» **Work request**
What lines in the records below hold the string "tempo"? Please show them.

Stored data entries

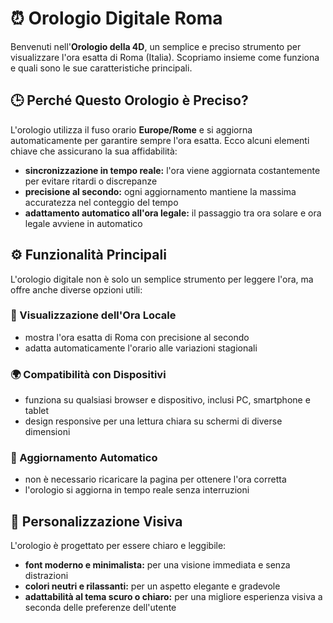 # ⏰ Orologio Digitale Roma

Benvenuti nell'**Orologio della 4D**, un semplice e preciso strumento per visualizzare l'ora esatta di Roma (Italia). Scopriamo insieme come funziona e quali sono le sue caratteristiche principali.

## 🕒 Perché Questo Orologio è Preciso?

L'orologio utilizza il fuso orario **Europe/Rome** e si aggiorna automaticamente per garantire sempre l'ora esatta. Ecco alcuni elementi chiave che assicurano la sua affidabilità:

- **sincronizzazione in tempo reale:** l'ora viene aggiornata costantemente per evitare ritardi o discrepanze
- **precisione al secondo:** ogni aggiornamento mantiene la massima accuratezza nel conteggio del tempo
- **adattamento automatico all'ora legale:** il passaggio tra ora solare e ora legale avviene in automatico

## ⚙️ Funzionalità Principali

L'orologio digitale non è solo un semplice strumento per leggere l'ora, ma offre anche diverse opzioni utili:

### 📍 Visualizzazione dell'Ora Locale
- mostra l'ora esatta di Roma con precisione al secondo
- adatta automaticamente l'orario alle variazioni stagionali

### 🌍 Compatibilità con Dispositivi
- funziona su qualsiasi browser e dispositivo, inclusi PC, smartphone e tablet
- design responsive per una lettura chiara su schermi di diverse dimensioni

### 🔄 Aggiornamento Automatico
- non è necessario ricaricare la pagina per ottenere l'ora corretta
- l'orologio si aggiorna in tempo reale senza interruzioni

## 🎨 Personalizzazione Visiva

L'orologio è progettato per essere chiaro e leggibile:
- **font moderno e minimalista:** per una visione immediata e senza distrazioni
- **colori neutri e rilassanti:** per un aspetto elegante e gradevole
- **adattabilità al tema scuro o chiaro:** per una migliore esperienza visiva a seconda delle preferenze dell'utente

» **Response**
- **sincronizzazione in tempo reale:** l'ora viene aggiornata costantemente per evitare ritardi o discrepanze
- **precisione al secondo:** ogni aggiornamento mantiene la massima accuratezza nel conteggio del tempo
- l'orologio si aggiorna in tempo reale senza interruzioni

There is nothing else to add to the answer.